What you should do: In the entries below, count the lines holding "extensions". Reply with the number only.

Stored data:

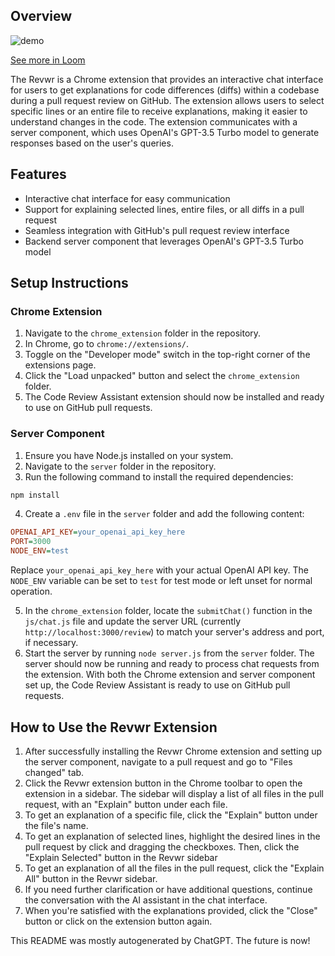 ## Overview

![demo](demo.gif)

[See more in Loom](https://www.loom.com/share/7eba26a678fe43c69a75021f1bb1fb82)

The Revwr is a Chrome extension that provides an interactive chat interface for users to get explanations for code differences (diffs) within a codebase during a pull request review on GitHub. The extension allows users to select specific lines or an entire file to receive explanations, making it easier to understand changes in the code. The extension communicates with a server component, which uses OpenAI's GPT-3.5 Turbo model to generate responses based on the user's queries.

## Features

- Interactive chat interface for easy communication
- Support for explaining selected lines, entire files, or all diffs in a pull request
- Seamless integration with GitHub's pull request review interface
- Backend server component that leverages OpenAI's GPT-3.5 Turbo model

## Setup Instructions

### Chrome Extension

1. Navigate to the `chrome_extension` folder in the repository.
2. In Chrome, go to `chrome://extensions/`.
3. Toggle on the "Developer mode" switch in the top-right corner of the extensions page.
4. Click the "Load unpacked" button and select the `chrome_extension` folder.
5. The Code Review Assistant extension should now be installed and ready to use on GitHub pull requests.

### Server Component

1. Ensure you have Node.js installed on your system.
2. Navigate to the `server` folder in the repository.
3. Run the following command to install the required dependencies:

```bash
npm install
```

4. Create a `.env` file in the `server` folder and add the following content:

```ini
OPENAI_API_KEY=your_openai_api_key_here
PORT=3000
NODE_ENV=test
```

Replace `your_openai_api_key_here` with your actual OpenAI API key. The `NODE_ENV` variable can be set to `test` for test mode or left unset for normal operation. 

5. In the `chrome_extension` folder, locate the `submitChat()` function in the `js/chat.js` file and update the server URL (currently `http://localhost:3000/review`) to match your server's address and port, if necessary. 
6. Start the server by running `node server.js` from the `server` folder. The server should now be running and ready to process chat requests from the extension.
With both the Chrome extension and server component set up, the Code Review Assistant is ready to use on GitHub pull requests.

## How to Use the Revwr Extension

1. After successfully installing the Revwr Chrome extension and setting up the server component, navigate to a pull request and go to "Files changed" tab.
2. Click the Revwr extension button in the Chrome toolbar to open the extension in a sidebar. The sidebar will display a list of all files in the pull request, with an "Explain" button under each file.
3. To get an explanation of a specific file, click the "Explain" button under the file's name.
4. To get an explanation of selected lines, highlight the desired lines in the pull request by click and dragging the checkboxes. Then, click the "Explain Selected" button in the Revwr sidebar
5. To get an explanation of all the files in the pull request, click the "Explain All" button in the Revwr sidebar. 
6. If you need further clarification or have additional questions, continue the conversation with the AI assistant in the chat interface.
7. When you're satisfied with the explanations provided, click the "Close" button or click on the extension button again.

This README was mostly autogenerated by ChatGPT. The future is now!
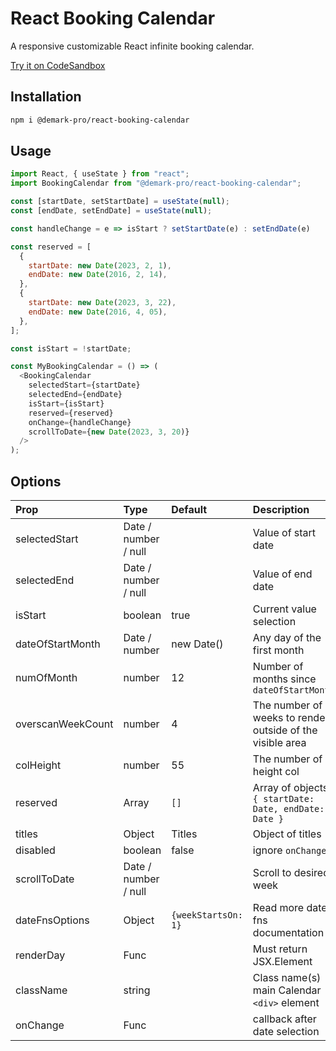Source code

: # React Booking Calendar

A responsive customizable React infinite booking calendar.

[Try it on CodeSandbox](https://codesandbox.io/s/react-booking-calendar-example-t9sdt0)

## Installation

```bash
npm i @demark-pro/react-booking-calendar
```

## Usage

```js
import React, { useState } from "react";
import BookingCalendar from "@demark-pro/react-booking-calendar";

const [startDate, setStartDate] = useState(null);
const [endDate, setEndDate] = useState(null);

const handleChange = e => isStart ? setStartDate(e) : setEndDate(e)

const reserved = [
  {
    startDate: new Date(2023, 2, 1),
    endDate: new Date(2016, 2, 14),
  },
  {
    startDate: new Date(2023, 3, 22),
    endDate: new Date(2016, 4, 05),
  },
];

const isStart = !startDate;

const MyBookingCalendar = () => (
  <BookingCalendar
    selectedStart={startDate}
    selectedEnd={endDate}
    isStart={isStart}
    reserved={reserved}
    onChange={handleChange}
    scrollToDate={new Date(2023, 3, 20)}
  />
);
```

## Options

| Prop               | Type                  | Default             | Description                                               |
| :----------------- | :-------------------- | :------------------ | :-------------------------------------------------------- |
| selectedStart      | Date / number / null  |                     | Value of start date                                       |
| selectedEnd        | Date / number / null  |                     | Value of end date                                         |
| isStart            | boolean               | true                | Current value selection                                   |
| dateOfStartMonth   | Date / number         | new Date()          | Any day of the first month                                |
| numOfMonth         | number                | 12                  | Number of months since `dateOfStartMonth`                 |
| overscanWeekCount  | number                | 4                   | The number of weeks to render outside of the visible area |
| colHeight          | number                | 55                  | The number of height col                                  |
| reserved           | Array                 | `[]`                | Array of objects `{ startDate: Date, endDate: Date }`     |
| titles             | Object                | Titles              | Object of titles                                          |
| disabled           | boolean               | false               | ignore `onChange`                                         |
| scrollToDate       | Date / number / null  |                     | Scroll to desired week                                    |
| dateFnsOptions     | Object                | `{weekStartsOn: 1}` | Read more date-fns documentation                          |
| renderDay          | Func                  |                     | Must return JSX.Element                                   |
| className          | string                |                     | Class name(s) main Calendar `<div>` element               |
| onChange           | Func                  |                     | callback after date selection                             |


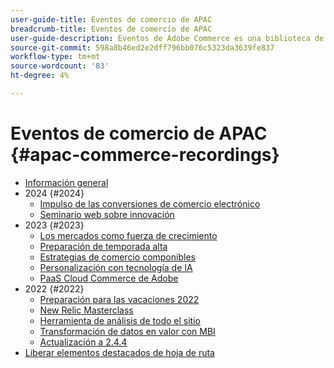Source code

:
 ```yaml
---
user-guide-title: Eventos de comercio de APAC
breadcrumb-title: Eventos de comercio de APAC
user-guide-description: Eventos de Adobe Commerce es una biblioteca de vídeos en la que expertos y compañeros han compartido sus ideas y pensamientos sobre cómo utilizar Adobe Commerce.
source-git-commit: 598a8b46ed2e2dff796bb076c5323da3639fe837
workflow-type: tm+mt
source-wordcount: '83'
ht-degree: 4%

---
```



# Eventos de comercio de APAC {#apac-commerce-recordings}

+ [Información general](overview.md)
+ 2024 {#2024}
   + [Impulso de las conversiones de comercio electrónico](2024/ecommerce-conversions.md)
   + [Seminario web sobre innovación](2024/innovation-spotlight.md)
+ 2023 {#2023}
   + [Los mercados como fuerza de crecimiento](2023/marketplaces.md)
   + [Preparación de temporada alta](2023/peak-season-prep.md)
   + [Estrategias de comercio componibles](2023/composable-commerce.md)
   + [Personalización con tecnología de IA](2023/ai-personalisation.md)
   + [PaaS Cloud Commerce de Adobe](2023/adobes-paas-cloud-commerce.md)
+ 2022 {#2022}
   + [Preparación para las vacaciones 2022](2022/holiday.md)
   + [New Relic Masterclass](2022/new-relic.md)
   + [Herramienta de análisis de todo el sitio](2022/analysis-tool.md)
   + [Transformación de datos en valor con MBI](2022/mbi.md)
   + [Actualización a 2.4.4](2022/upgrade.md)
+ [Liberar elementos destacados de hoja de ruta](release-highlights.md)

<!--+ Commerce Events {#commerce-events}
  + [Overview](commerce-events/overview.md)
  + 2022 {#2022}
    + [Top Tips and Tricks for Adobe Campaign Standard](customer-journeys/2022/tips-and-tricks.md)
    + [Develop and customize data models in Adobe [!DNL Campaign Classic]](customer-journeys/2022/data-models.md)

+ Data and insights {#commerce-release-updates}
  + [Overview](commerce-release-updates/overview.md)
  + 2022 {#2022}
    + [Innovations and trends](data-and-insights/2022/innovations.md)
    + [Sensei and Analysis Workspace](data-and-insights/2022/sensei.md)
    + [Personalize and automate with Adobe Target](data-and-insights/2022/personalize.md)
    + [Analytics and Target applications for Mobile and Apps](data-and-insights/2022/mobile-and-apps.md)
    + [Cross Device Analytics and Customer Journey Analytics](data-and-insights/2022/cross-device-analytics.md) -->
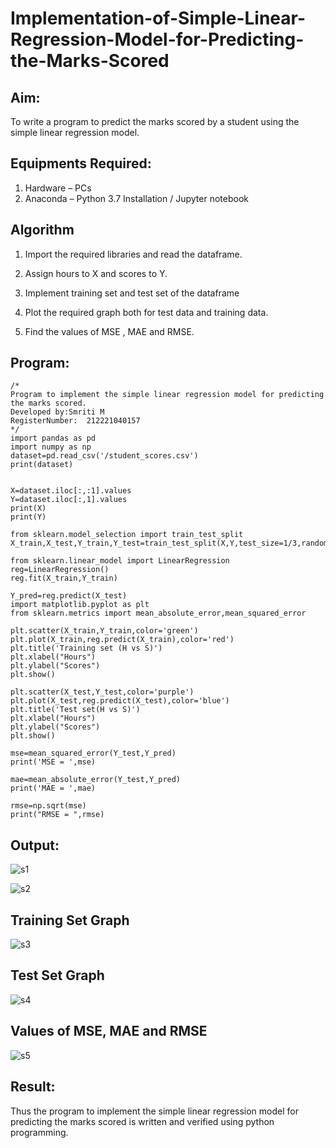 # Implementation-of-Simple-Linear-Regression-Model-for-Predicting-the-Marks-Scored

## Aim:
To write a program to predict the marks scored by a student using the simple linear regression model.

## Equipments Required:
1. Hardware – PCs
2. Anaconda – Python 3.7 Installation / Jupyter notebook

## Algorithm
1. Import the required libraries and read the dataframe.

2. Assign hours to X and scores to Y.

3. Implement training set and test set of the dataframe

4. Plot the required graph both for test data and training data.

5. Find the values of MSE , MAE and RMSE.

## Program:
```
/*
Program to implement the simple linear regression model for predicting the marks scored.
Developed by:Smriti M
RegisterNumber:  212221040157
*/
import pandas as pd
import numpy as np
dataset=pd.read_csv('/student_scores.csv')
print(dataset)


X=dataset.iloc[:,:1].values
Y=dataset.iloc[:,1].values
print(X)
print(Y)

from sklearn.model_selection import train_test_split
X_train,X_test,Y_train,Y_test=train_test_split(X,Y,test_size=1/3,random_state=0)

from sklearn.linear_model import LinearRegression
reg=LinearRegression()
reg.fit(X_train,Y_train)

Y_pred=reg.predict(X_test)
import matplotlib.pyplot as plt
from sklearn.metrics import mean_absolute_error,mean_squared_error

plt.scatter(X_train,Y_train,color='green')
plt.plot(X_train,reg.predict(X_train),color='red')
plt.title('Training set (H vs S)')
plt.xlabel("Hours")
plt.ylabel("Scores")
plt.show()

plt.scatter(X_test,Y_test,color='purple')
plt.plot(X_test,reg.predict(X_test),color='blue')
plt.title('Test set(H vs S)')
plt.xlabel("Hours")
plt.ylabel("Scores")
plt.show()

mse=mean_squared_error(Y_test,Y_pred)
print('MSE = ',mse)

mae=mean_absolute_error(Y_test,Y_pred)
print('MAE = ',mae)

rmse=np.sqrt(mse)
print("RMSE = ",rmse)
```

## Output:

![s1](https://user-images.githubusercontent.com/113674204/229070636-2cba6cbc-74a2-4e94-b764-409b48f77e3c.png)

![s2](https://user-images.githubusercontent.com/113674204/229070663-b6654a9b-3397-4159-a69f-9874610b9ef6.png)

## Training Set Graph

![s3](https://user-images.githubusercontent.com/113674204/229070707-bd59cd92-0cd4-4ce7-8fb9-1c71bca0fb88.png)

## Test Set Graph

![s4](https://user-images.githubusercontent.com/113674204/229070746-5c7854cb-9a98-41d4-b700-8e714ca3ac5a.png)

## Values of MSE, MAE and RMSE

![s5](https://user-images.githubusercontent.com/113674204/229070778-70e53c59-41eb-400f-b963-40c1524388df.png)

## Result:
Thus the program to implement the simple linear regression model for predicting the marks scored is written and verified using python programming.
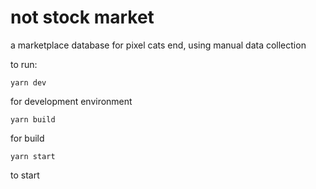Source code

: # not stock market

a marketplace database for pixel cats end, using manual data collection

to run:

```
yarn dev
```
for development environment

```
yarn build
```
for build

```
yarn start
```
to start
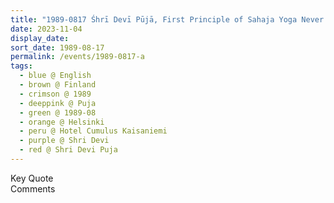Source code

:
 ```yaml
---
title: "1989-0817 Śhrī Devī Pūjā, First Principle of Sahaja Yoga Never get disappointed and Never Get Frustrated, Hotel Cumulus Kaisaniemi, Helsinki, Finland"
date: 2023-11-04
display_date: 
sort_date: 1989-08-17
permalink: /events/1989-0817-a
tags:
  - blue @ English
  - brown @ Finland
  - crimson @ 1989
  - deeppink @ Puja
  - green @ 1989-08
  - orange @ Helsinki
  - peru @ Hotel Cumulus Kaisaniemi
  - purple @ Shri Devi
  - red @ Shri Devi Puja
---
```


<wave-list>
  <list-title color="green" width="75">Key Quote</list-title>
  <list-item color="BlanchedAlmond"  width="200"></list-item>
  <list-item color="Lavender"></list-item>
  <list-item color="BlanchedAlmond"></list-item>
</wave-list>

<br>

<wave-list>
  <list-title color="green" width="75">Comments</list-title>
  <list-item color="BlanchedAlmond"  width="200"></list-item>
  <list-item color="Lavender"></list-item>
  <list-item color="BlanchedAlmond"></list-item>
</wave-list>
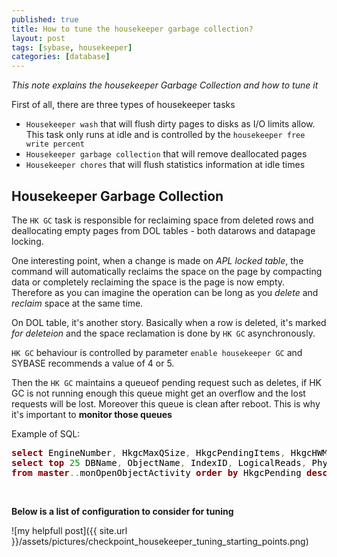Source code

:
 ```yaml
---
published: true
title: How to tune the housekeeper garbage collection?
layout: post
tags: [sybase, housekeeper]
categories: [database]
---
```

*This note explains the housekeeper Garbage Collection and how to tune it*

<!--excerpt-->

First of all, there are three types of housekeeper tasks

* `Housekeeper wash` that will flush dirty pages to disks as I/O limits allow. This task only runs at idle and is controlled by the `housekeeper free write percent`
* `Housekeeper garbage collection` that will remove deallocated pages
* `Housekeeper chores` that will flush statistics information at idle times

## Housekeeper Garbage Collection

The `HK GC` task is responsible for reclaiming space from deleted rows and deallocating empty pages from DOL tables - both datarows and datapage locking.

One interesting point, when a change is made on *APL locked table*, the command will automatically reclaims the space on the page by compacting data or completely reclaiming the space is the page is now empty. Therefore as you can imagine the operation can be long as you *delete* and *reclaim* space at the same time.

On DOL table, it's another story. Basically when a row is deleted, it's marked *for deleteion* and the space reclamation is done by `HK GC` asynchronously.

`HK GC` behaviour is controlled by parameter `enable housekeeper GC` and SYBASE recommends a value of 4 or 5. 

Then the `HK GC` maintains a queueof pending request such as deletes, if HK GC is not running enough this queue might get an overflow and the lost requests will be lost. Moreover this queue is clean after reboot. This is why it's important to **monitor those queues** 

Example of SQL:

<pre style='color:#000000;background:#ffffff;'><span style='color:#800000; font-weight:bold; '>select</span> EngineNumber<span style='color:#808030; '>,</span> HkgcMaxQSize<span style='color:#808030; '>,</span> HkgcPendingItems<span style='color:#808030; '>,</span> HkgcHWMItems<span style='color:#808030; '>,</span> HkgcOverflows <span style='color:#800000; font-weight:bold; '>from</span> <span style='color:#800000; font-weight:bold; '>master</span><span style='color:#808030; '>.</span><span style='color:#808030; '>.</span>monEngine<span style='color:#808030; '>;</span>
<span style='color:#800000; font-weight:bold; '>select</span> <span style='color:#800000; font-weight:bold; '>top</span> <span style='color:#008c00; '>25</span> DBName<span style='color:#808030; '>,</span> ObjectName<span style='color:#808030; '>,</span> IndexID<span style='color:#808030; '>,</span> LogicalReads<span style='color:#808030; '>,</span> PhysicalWrites<span style='color:#808030; '>,</span> PagesWritten<span style='color:#808030; '>,</span> RowsInserted<span style='color:#808030; '>,</span> RowsDeleted<span style='color:#808030; '>,</span> RowsUpdated  HkgcRequests<span style='color:#808030; '>,</span> HkgcPending<span style='color:#808030; '>,</span> HkgcOverflows 
<span style='color:#800000; font-weight:bold; '>from</span> <span style='color:#800000; font-weight:bold; '>master</span><span style='color:#808030; '>.</span><span style='color:#808030; '>.</span>monOpenObjectActivity <span style='color:#800000; font-weight:bold; '>order</span> <span style='color:#800000; font-weight:bold; '>by</span> HkgcPending <span style='color:#800000; font-weight:bold; '>desc</span><span style='color:#808030; '>;</span>
</pre>
<br/>

**Below is a list of configuration to consider for tuning**

![my helpfull post]({{ site.url }}/assets/pictures/checkpoint_housekeeper_tuning_starting_points.png)
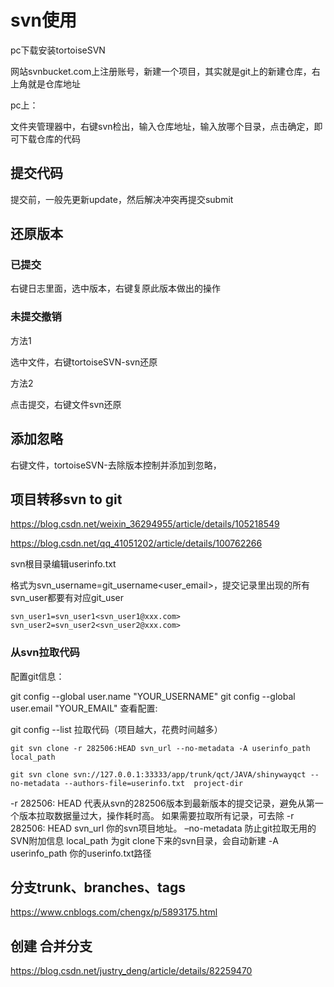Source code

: # svn使用

pc下载安装tortoiseSVN

网站svnbucket.com上注册账号，新建一个项目，其实就是git上的新建仓库，右上角就是仓库地址

pc上：

文件夹管理器中，右键svn检出，输入仓库地址，输入放哪个目录，点击确定，即可下载仓库的代码

## 提交代码

提交前，一般先更新update，然后解决冲突再提交submit

## 还原版本

### 已提交

右键日志里面，选中版本，右键复原此版本做出的操作

### 未提交撤销

方法1

选中文件，右键tortoiseSVN-svn还原

方法2

点击提交，右键文件svn还原

## 添加忽略

右键文件，tortoiseSVN-去除版本控制并添加到忽略，

## 项目转移svn to git

https://blog.csdn.net/weixin_36294955/article/details/105218549

https://blog.csdn.net/qq_41051202/article/details/100762266

svn根目录编辑userinfo.txt

格式为svn_username=git_username<user_email>，提交记录里出现的所有svn_user都要有对应git_user

``` 
svn_user1=svn_user1<svn_user1@xxx.com>
svn_user2=svn_user2<svn_user2@xxx.com>
```

### 从svn拉取代码

配置git信息：

git config --global user.name "YOUR_USERNAME"
git config --global user.email "YOUR_EMAIL"
查看配置:

git config --list
拉取代码（项目越大，花费时间越多）

``` 
git svn clone -r 282506:HEAD svn_url --no-metadata -A userinfo_path local_path

git svn clone svn://127.0.0.1:33333/app/trunk/qct/JAVA/shinywayqct --no-metadata --authors-file=userinfo.txt  project-dir
```

-r 282506: HEAD 代表从svn的282506版本到最新版本的提交记录，避免从第一个版本拉取数据量过大，操作耗时高。
如果需要拉取所有记录，可去除 -r 282506: HEAD
svn_url 你的svn项目地址。
–no-metadata 防止git拉取无用的SVN附加信息
local_path 为git clone下来的svn目录，会自动新建
-A userinfo_path 你的userinfo.txt路径



## 分支trunk、branches、tags

https://www.cnblogs.com/chengx/p/5893175.html





## 创建 合并分支

https://blog.csdn.net/justry_deng/article/details/82259470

Task solution: 2